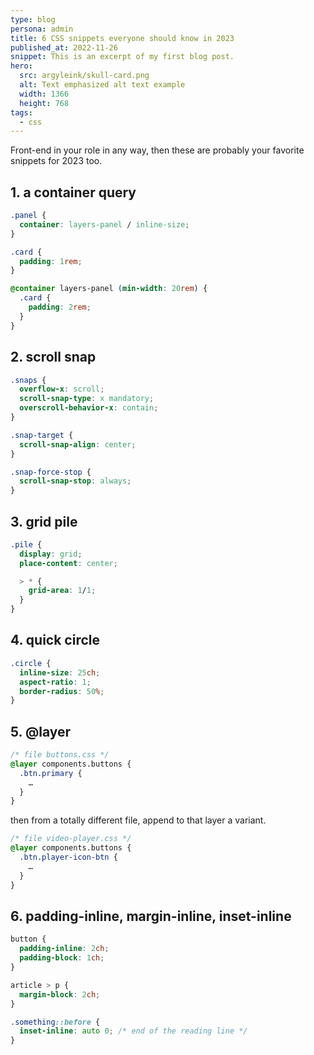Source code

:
 ```yaml
---
type: blog
persona: admin
title: 6 CSS snippets everyone should know in 2023
published_at: 2022-11-26
snippet: This is an excerpt of my first blog post.
hero:
  src: argyleink/skull-card.png
  alt: Text emphasized alt text example
  width: 1366
  height: 768
tags: 
  - css
---
```


Front-end in your role in any way, then these are probably your favorite snippets for 2023 too.

## 1. a container query

```css
.panel {
  container: layers-panel / inline-size;
}

.card {
  padding: 1rem;
}

@container layers-panel (min-width: 20rem) {
  .card {
    padding: 2rem;
  }
}
```

## 2. scroll snap

```css
.snaps {
  overflow-x: scroll;
  scroll-snap-type: x mandatory;
  overscroll-behavior-x: contain;
}

.snap-target {
  scroll-snap-align: center;
}

.snap-force-stop {
  scroll-snap-stop: always;
}
```

## 3. grid pile

```css
.pile {
  display: grid;
  place-content: center;

  > * {
    grid-area: 1/1;
  }
} 
```

## 4. quick circle

```css
.circle {
  inline-size: 25ch;
  aspect-ratio: 1;
  border-radius: 50%;
}
```

## 5. @layer

```css
/* file buttons.css */
@layer components.buttons {
  .btn.primary {
    …
  }
}
```

then from a totally different file, append to that layer a variant.

```css
/* file video-player.css */
@layer components.buttons {
  .btn.player-icon-btn {
    …
  }
}
```

## 6. padding-inline, margin-inline, inset-inline


```css
button {
  padding-inline: 2ch;
  padding-block: 1ch;
}

article > p {
  margin-block: 2ch;
}

.something::before {
  inset-inline: auto 0; /* end of the reading line */
}
```

<!-- ![](w_400/argyleink/gui-skull.png "Title $$width:400,height:411")

![](https://media1.giphy.com/media/b0HYKHINjL32qEsoJt/giphy.gif?cid=ecf05e470xzt877ojokmkub40d6kk0paaufim6fm41294pjd&rid=giphy.gif&ct=g)

![](https://codepen.io/argyleink/embed/preview/YzveomK)

![](f_auto,q_auto/argyleink/media-ranges-looper.mp4 "Title $$width:2366,height:1080")

 -->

# # #

**Task objective**
Set down every line of the entries above again, exactly as written, but not the pictures.

**Problem solution**
Source code

:
 ```yaml
---
type: blog
persona: admin
title: 6 CSS snippets everyone should know in 2023
published_at: 2022-11-26
snippet: This is an excerpt of my first blog post.
hero:
  src: argyleink/skull-card.png
  alt: Text emphasized alt text example
  width: 1366
  height: 768
tags: 
  - css
---
```


Front-end in your role in any way, then these are probably your favorite snippets for 2023 too.

## 1. a container query

```css
.panel {
  container: layers-panel / inline-size;
}

.card {
  padding: 1rem;
}

@container layers-panel (min-width: 20rem) {
  .card {
    padding: 2rem;
  }
}
```

## 2. scroll snap

```css
.snaps {
  overflow-x: scroll;
  scroll-snap-type: x mandatory;
  overscroll-behavior-x: contain;
}

.snap-target {
  scroll-snap-align: center;
}

.snap-force-stop {
  scroll-snap-stop: always;
}
```

## 3. grid pile

```css
.pile {
  display: grid;
  place-content: center;

  > * {
    grid-area: 1/1;
  }
} 
```

## 4. quick circle

```css
.circle {
  inline-size: 25ch;
  aspect-ratio: 1;
  border-radius: 50%;
}
```

## 5. @layer

```css
/* file buttons.css */
@layer components.buttons {
  .btn.primary {
    …
  }
}
```

then from a totally different file, append to that layer a variant.

```css
/* file video-player.css */
@layer components.buttons {
  .btn.player-icon-btn {
    …
  }
}
```

## 6. padding-inline, margin-inline, inset-inline


```css
button {
  padding-inline: 2ch;
  padding-block: 1ch;
}

article > p {
  margin-block: 2ch;
}

.something::before {
  inset-inline: auto 0; /* end of the reading line */
}
```

<!-- ![](w_400/argyleink/gui-skull.png "Title $$width:400,height:411")

![](https://media1.giphy.com/media/b0HYKHINjL32qEsoJt/giphy.gif?cid=ecf05e470xzt877ojokmkub40d6kk0paaufim6fm41294pjd&rid=giphy.gif&ct=g)

![](https://codepen.io/argyleink/embed/preview/YzveomK)

![](f_auto,q_auto/argyleink/media-ranges-looper.mp4 "Title $$width:2366,height:1080")

 -->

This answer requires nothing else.